How the apostles decided
The Church's first serious controversy was settled in a way that set the pattern for everything after. When a dispute arose over whether Gentile converts must keep the Law of Moses, the question was not referred to one supreme apostle for a ruling. The apostles and elders gathered in Jerusalem, heard the arguments, and decided together — and the letter announcing their decision contains one of the most striking phrases in Scripture: "it seemed good to the Holy Ghost, and to us" (Acts 15:28). The Church believes the Holy Spirit speaks not through a solitary infallible voice but among brothers gathered in Christ's name — "where two or three are gathered together in my name, there am I in the midst of them" (Matthew 18:20).
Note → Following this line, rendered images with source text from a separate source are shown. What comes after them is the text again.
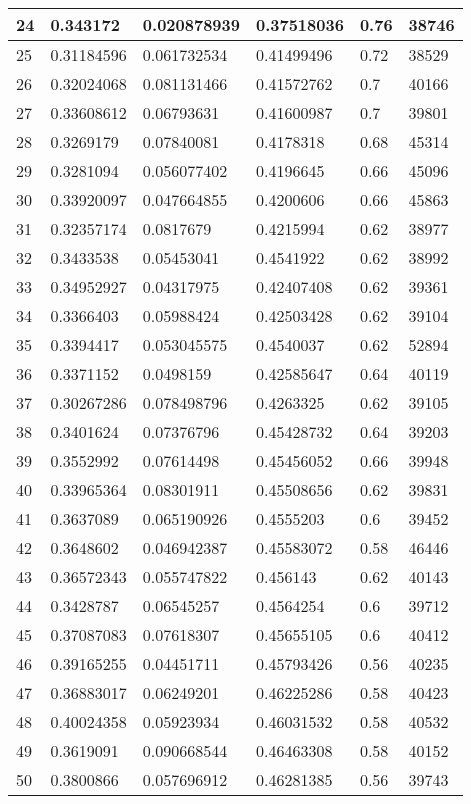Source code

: \begin{longtable}{|l|l|l|l|l|l|}
24 & 0.343172 & 0.020878939 & 0.37518036 & 0.76 & 38746 \\ \hline 
25 & 0.31184596 & 0.061732534 & 0.41499496 & 0.72 & 38529 \\ \hline 
26 & 0.32024068 & 0.081131466 & 0.41572762 & 0.7 & 40166 \\ \hline 
27 & 0.33608612 & 0.06793631 & 0.41600987 & 0.7 & 39801 \\ \hline 
28 & 0.3269179 & 0.07840081 & 0.4178318 & 0.68 & 45314 \\ \hline 
29 & 0.3281094 & 0.056077402 & 0.4196645 & 0.66 & 45096 \\ \hline 
30 & 0.33920097 & 0.047664855 & 0.4200606 & 0.66 & 45863 \\ \hline 
31 & 0.32357174 & 0.0817679 & 0.4215994 & 0.62 & 38977 \\ \hline 
32 & 0.3433538 & 0.05453041 & 0.4541922 & 0.62 & 38992 \\ \hline 
33 & 0.34952927 & 0.04317975 & 0.42407408 & 0.62 & 39361 \\ \hline 
34 & 0.3366403 & 0.05988424 & 0.42503428 & 0.62 & 39104 \\ \hline 
35 & 0.3394417 & 0.053045575 & 0.4540037 & 0.62 & 52894 \\ \hline 
36 & 0.3371152 & 0.0498159 & 0.42585647 & 0.64 & 40119 \\ \hline 
37 & 0.30267286 & 0.078498796 & 0.4263325 & 0.62 & 39105 \\ \hline 
38 & 0.3401624 & 0.07376796 & 0.45428732 & 0.64 & 39203 \\ \hline 
39 & 0.3552992 & 0.07614498 & 0.45456052 & 0.66 & 39948 \\ \hline 
40 & 0.33965364 & 0.08301911 & 0.45508656 & 0.62 & 39831 \\ \hline 
41 & 0.3637089 & 0.065190926 & 0.4555203 & 0.6 & 39452 \\ \hline 
42 & 0.3648602 & 0.046942387 & 0.45583072 & 0.58 & 46446 \\ \hline 
43 & 0.36572343 & 0.055747822 & 0.456143 & 0.62 & 40143 \\ \hline 
44 & 0.3428787 & 0.06545257 & 0.4564254 & 0.6 & 39712 \\ \hline 
45 & 0.37087083 & 0.07618307 & 0.45655105 & 0.6 & 40412 \\ \hline 
46 & 0.39165255 & 0.04451711 & 0.45793426 & 0.56 & 40235 \\ \hline 
47 & 0.36883017 & 0.06249201 & 0.46225286 & 0.58 & 40423 \\ \hline 
48 & 0.40024358 & 0.05923934 & 0.46031532 & 0.58 & 40532 \\ \hline 
49 & 0.3619091 & 0.090668544 & 0.46463308 & 0.58 & 40152 \\ \hline 
50 & 0.3800866 & 0.057696912 & 0.46281385 & 0.56 & 39743 \\ \hline 
\end{longtable}
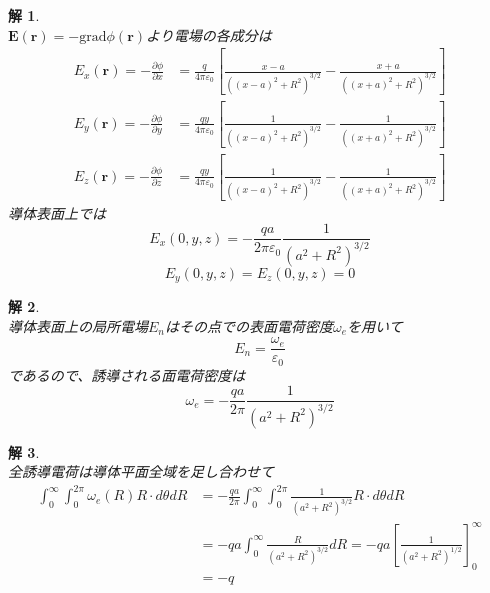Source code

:\documentclass{jsarticle}
\newtheorem{ans}{解}[section]
\begin{document}
\begin{ans}~\\
\(\bm{E}(\bm{r})=-\mathrm{grad}\phi(\bm{r})\)より電場の各成分は
\begin{align*}
E_{x}(\bm{r})=-\frac{\partial\phi}{\partial x}&=\frac{q}{4\pi\varepsilon_{0}}\left[\frac{x-a}{((x-a)^{2}+R^2)^{3/2}}-\frac{x+a}{((x+a)^{2}+R^2)^{3/2}}\right]\\
E_{y}(\bm{r})=-\frac{\partial\phi}{\partial y}&=\frac{qy}{4\pi\varepsilon_{0}}\left[\frac{1}{((x-a)^2+R^2)^{3/2}}-\frac{1}{((x+a)^{2}+R^2)^{3/2}}\right]\\
E_{z}(\bm{r})=-\frac{\partial\phi}{\partial z}&=\frac{qy}{4\pi\varepsilon_{0}}\left[\frac{1}{((x-a)^2+R^2)^{3/2}}-\frac{1}{((x+a)^{2}+R^2)^{3/2}}\right]
\end{align*}
導体表面上では
\[E_{x}(0,y,z)=-\frac{qa}{2\pi\varepsilon_{0}}\frac{1}{(a^2+R^2)^{3/2}}\]
\[E_{y}(0,y,z)=E_{z}(0,y,z)=0\]
\end{ans}

\begin{ans}~\\
導体表面上の局所電場\(E_{n}\)はその点での表面電荷密度\(\omega_{e}\)を用いて
\[E_{n}=\frac{\omega_{e}}{\varepsilon_{0}}\]
であるので、誘導される面電荷密度は
\[\omega_{e}=-\frac{qa}{2\pi}\frac{1}{(a^2+R^2)^{3/2}}\]
\end{ans}

\begin{ans}~\\
全誘導電荷は導体平面全域を足し合わせて
\begin{align*}
\int_{0}^{\infty}\int_{0}^{2\pi}\omega_{e}(R)R\cdot d\theta dR&=-\frac{qa}{2\pi}\int_{0}^{\infty}\int_{0}^{2\pi}\frac{1}{(a^2+R^2)^{3/2}}R\cdot d\theta dR\\
&=-qa\int_{0}^{\infty}\frac{R}{(a^2+R^2)^{3/2}}dR=-qa\left[\frac{1}{(a^2+R^2)^{1/2}}\right]_{0}^{\infty}\\
&=-q
\end{align*}
\end{ans}
\end{document}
That council in Jerusalem became the model. When the great questions later divided Christians — the divinity of Christ, the Holy Spirit, the holy icons — the answer came the same way: bishops gathered from across the world in ecumenical councils to testify together to the one faith. Orthodoxy has no single earthly head who could have settled these matters by decree, and it has never felt the lack. The Head of the Church is Christ Himself, and He has not delegated the position.
First among equals
Conciliarity does not mean the Church is a leaderless committee. Orthodoxy has always known real primacy: in each region one bishop is first, and among the ancient patriarchates the Patriarch of Constantinople holds the first place of honor. But primacy in Orthodoxy is relational, never absolute — the first is first among equals. The ancient canons bind primate and bishops to one another in both directions: the bishops of a region are to do nothing of great consequence without the one who is first among them, and the first is to do nothing without the consent of all, so that there may be unanimity and God may be glorified (Apostolic Canon 34).
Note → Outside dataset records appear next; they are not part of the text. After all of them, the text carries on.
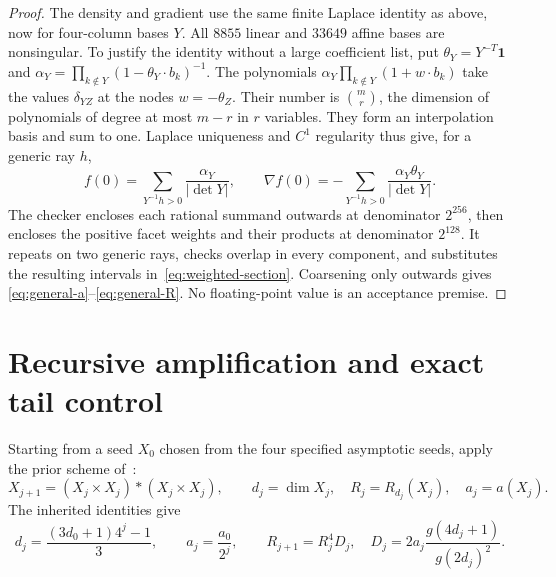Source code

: \documentclass[11pt]{article}
\begin{document}
\begin{proof}
The density and gradient use the same finite Laplace identity as above,
now for four-column bases $Y$. All $8855$ linear and $33649$ affine
bases are nonsingular. To justify the identity without a large
coefficient list, put $\theta_Y=Y^{-T}\boldsymbol1$ and
$\alpha_Y=\prod_{k\notin Y}(1-\theta_Y\cdot b_k)^{-1}$.
The polynomials $\alpha_Y\prod_{k\notin Y}(1+w\cdot b_k)$ take the
values $\delta_{YZ}$ at the nodes $w=-\theta_Z$. Their number is
$\binom mr$, the dimension of polynomials of degree at most $m-r$
in $r$ variables. They form an interpolation basis and sum to one.
Laplace uniqueness and $C^1$ regularity thus give, for a generic ray $h$,
\[
 f(0)=\sum_{Y^{-1}h>0}\frac{\alpha_Y}{|\det Y|},\qquad
 \nabla f(0)=-\sum_{Y^{-1}h>0}\frac{\alpha_Y\theta_Y}{|\det Y|}.
\]
The checker encloses each rational summand outwards at denominator
$2^{256}$, then encloses the positive facet weights and their products
at denominator $2^{128}$. It repeats on two generic rays, checks
overlap in every component, and substitutes the resulting intervals
in~\eqref{eq:weighted-section}. Coarsening only outwards gives
\eqref{eq:general-a}--\eqref{eq:general-R}.
No floating-point value is an acceptance premise.
\end{proof}

\section{Recursive amplification and exact tail control}
Starting from a seed $X_0$ chosen from the four specified asymptotic seeds,
apply the prior scheme
of~\cite[Section 9]{mxym-calculus}:
\begin{equation}\label{eq:recursion}
 X_{j+1}=(X_j\times X_j)*(X_j\times X_j),\qquad
 d_j=\dim X_j,\quad R_j=R_{d_j}(X_j),\quad a_j=a(X_j).
\end{equation}
The inherited identities give
\begin{equation}\label{eq:state-recurrence}
 d_j=\frac{(3d_0+1)4^j-1}{3},\qquad a_j=\frac{a_0}{2^j},\qquad
 R_{j+1}=R_j^4D_j,\quad
 D_j=2a_j\frac{g(4d_j+1)}{g(2d_j)^2}.
\end{equation}
\end{document}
Here is where Orthodoxy and Rome finally part ways. The East honored Rome's ancient primacy — but as a primacy of honor and service within the brotherhood of bishops, not a universal jurisdiction over the whole Church (primacy-and-the-papacy). Sacramentally, every bishop is equal to every other: each local church gathered around its bishop at the Eucharist is wholly the Church, not a branch office of a global institution. Bishops in council are not a parliament ruling over Christ's Body; they are its servants, guarding a faith they did not invent and may not alter.
Sobornost: the whole Church keeps the faith
The Russian word sobornost adds a further depth. It comes from the Slavonic translation of the Creed, where "catholic Church" is rendered sobornaya — the Church that gathers, the Church of the council. Nineteenth-century Russian thinkers, above all Aleksei Khomiakov, drew out what the word implies: the Church's unity is a unity of freedom and love, not of coercion. Authority in the Church does not stand over the faithful the way a state stands over its subjects; it lives inside the communion of all the members together.
This is why even a council with every formality in order is not a machine that produces truth automatically. History records councils that met with imperial backing and full procedure and were nevertheless rejected — the believing people would not receive them — while the councils the Church calls ecumenical were received into her ongoing life of worship and teaching. When the Eastern Patriarchs replied to Rome in 1848, they wrote that the guardian of the faith is the very body of the Church — the people themselves. Bishops define; the whole Church, clergy and laity together, recognizes and keeps. Sobornost is not democracy — truth is not decided by majority vote — and it is not monarchy either. It is the mystery of catholicity: the whole faith, held by the whole Church, in every place.